#### What the task requires:
Retype exactly what runs from the first line of the data to the line with "w) := some (φ", keeping both of those lines and skipping pictures.

#### Data extract:
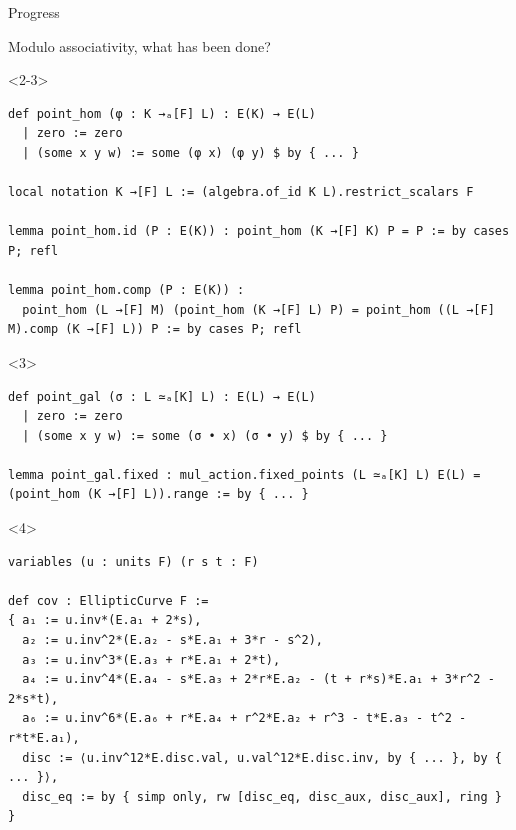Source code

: \documentclass[10pt]{beamer}
\begin{document}
\begin{frame}[fragile, t]{Progress}

Modulo associativity, what has been done?


\begin{onlyenv}<2-3>
\begin{lstlisting}[basicstyle=\tiny, frame=single]
def point_hom (φ : K →ₐ[F] L) : E(K) → E(L)
  | zero := zero
  | (some x y w) := some (φ x) (φ y) $ by { ... }

local notation K →[F] L := (algebra.of_id K L).restrict_scalars F

lemma point_hom.id (P : E(K)) : point_hom (K →[F] K) P = P := by cases P; refl

lemma point_hom.comp (P : E(K)) :
  point_hom (L →[F] M) (point_hom (K →[F] L) P) = point_hom ((L →[F] M).comp (K →[F] L)) P := by cases P; refl
\end{lstlisting}
\end{onlyenv}


\begin{onlyenv}<3>
\begin{lstlisting}[basicstyle=\tiny, frame=single]
def point_gal (σ : L ≃ₐ[K] L) : E(L) → E(L)
  | zero := zero
  | (some x y w) := some (σ • x) (σ • y) $ by { ... }

lemma point_gal.fixed : mul_action.fixed_points (L ≃ₐ[K] L) E(L) = (point_hom (K →[F] L)).range := by { ... }
\end{lstlisting}
\end{onlyenv}


\begin{onlyenv}<4>
\begin{lstlisting}[basicstyle=\tiny, frame=single]
variables (u : units F) (r s t : F)

def cov : EllipticCurve F :=
{ a₁ := u.inv*(E.a₁ + 2*s),
  a₂ := u.inv^2*(E.a₂ - s*E.a₁ + 3*r - s^2),
  a₃ := u.inv^3*(E.a₃ + r*E.a₁ + 2*t),
  a₄ := u.inv^4*(E.a₄ - s*E.a₃ + 2*r*E.a₂ - (t + r*s)*E.a₁ + 3*r^2 - 2*s*t),
  a₆ := u.inv^6*(E.a₆ + r*E.a₄ + r^2*E.a₂ + r^3 - t*E.a₃ - t^2 - r*t*E.a₁),
  disc := ⟨u.inv^12*E.disc.val, u.val^12*E.disc.inv, by { ... }, by { ... }⟩,
  disc_eq := by { simp only, rw [disc_eq, disc_aux, disc_aux], ring } }


\end{lstlisting}
\end{onlyenv}
\end{frame}
\end{document}
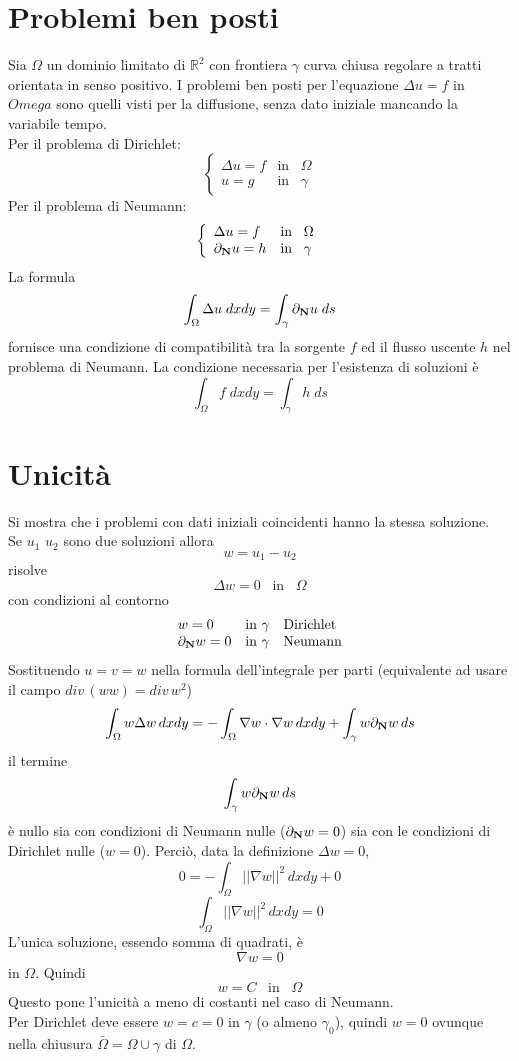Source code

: \section{Problemi ben posti}
Sia $\Omega$ un dominio limitato di $\mathbb{R}^2$ con frontiera $\gamma$
curva chiusa regolare a tratti orientata in senso positivo.
I problemi ben posti per l'equazione $\Delta u= f$ in $Omega$ sono quelli
visti per la diffusione, senza dato iniziale mancando la variabile tempo.\\
Per il problema di Dirichlet:
\[
	\left\{
	\begin{array}{ll}
		\Delta u= f & \text{in} \;\;\; \Omega \\
		u= g & \text{in} \;\;\; \gamma
	\end{array}
	\right.
\]
Per il problema di Neumann:
\[
	\left\{
	\begin{array}{ll}
		\Delta u= f & \text{in} \;\;\; \Omega \\
		\partial_{\bf N}u= h & \text{in} \;\;\; \gamma
	\end{array}
	\right.
\]
La formula
\[
	\int_{\Omega} \Delta u \; dxdy=
	\int_{\gamma} \partial_{\bf N} u \; ds
\]
fornisce una condizione di compatibilit\`a tra la sorgente $f$ ed il flusso
uscente $h$ nel problema di Neumann. La condizione necessaria per l'esistenza
di soluzioni \`e
\[
	\int_{\Omega} f \; dxdy=
	\int_{\gamma} h \; ds
\]

\section{Unicit\`a}
Si mostra che i problemi con dati iniziali coincidenti hanno la stessa
soluzione.\\
Se $u_1$ $u_2$ sono due soluzioni allora
\[
	w=u_1- u_2
\]
risolve
\[
	\Delta w = 0 \;\;\; \text{in} \;\;\; \Omega
\]
con condizioni al contorno
\[
	\begin{array}{lll}
		w=0 & \text{in } \gamma & \text{Dirichlet}\\
		\partial_{\bf N}w=0 & \text{in } \gamma & \text{Neumann}\\
	\end{array}
\]
Sostituendo $u=v=w$ nella formula dell'integrale per parti
(equivalente ad usare il campo $div\, (ww)= div\, w^2$)
\[
	\int_{\Omega} w \Delta w \, dxdy=
	- \int_{\Omega} \nabla w \cdot \nabla w \, dxdy
	+ \int_{\gamma} w \partial_{\bf N} w \, ds
\]
il termine
\[
	\int_{\gamma} w \partial_{\bf N} w \, ds
\]
\`e nullo sia con condizioni di Neumann nulle ($\partial_{\bf N} w =0 $) sia
con le condizioni di Dirichlet nulle ($w=0$).
Perci\`o, data la definizione $\Delta w= 0$,
\[
	0= - \int_{\Omega} \left|\left| \nabla w \right|\right|^2 \, dxdy +0
\]
\[
	\int_{\Omega} \left|\left| \nabla w \right|\right|^2 \, dxdy = 0
\]
L'unica soluzione, essendo somma di quadrati, \`e
\[
	\nabla w=0
\]
in $\Omega$. Quindi
\[
	w=C \;\;\; \text{in} \;\;\; \Omega
\]
Questo pone l'unicit\`a a meno di costanti nel caso di Neumann.\\
Per Dirichlet deve essere $w=c=0$ in $\gamma$ (o almeno $\gamma_0$),
quindi $w=0$ ovunque nella chiusura $\bar{\Omega}= \Omega \cup \gamma$ di
$\Omega$.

#### Task answer:
Source code

: \documentclass[10pt]{beamer}
\begin{document}
\begin{frame}[fragile, t]{Progress}

Modulo associativity, what has been done?


\begin{onlyenv}<2-3>
\begin{lstlisting}[basicstyle=\tiny, frame=single]
def point_hom (φ : K →ₐ[F] L) : E(K) → E(L)
  | zero := zero
  | (some x y w) := some (φ x) (φ y) $ by { ... }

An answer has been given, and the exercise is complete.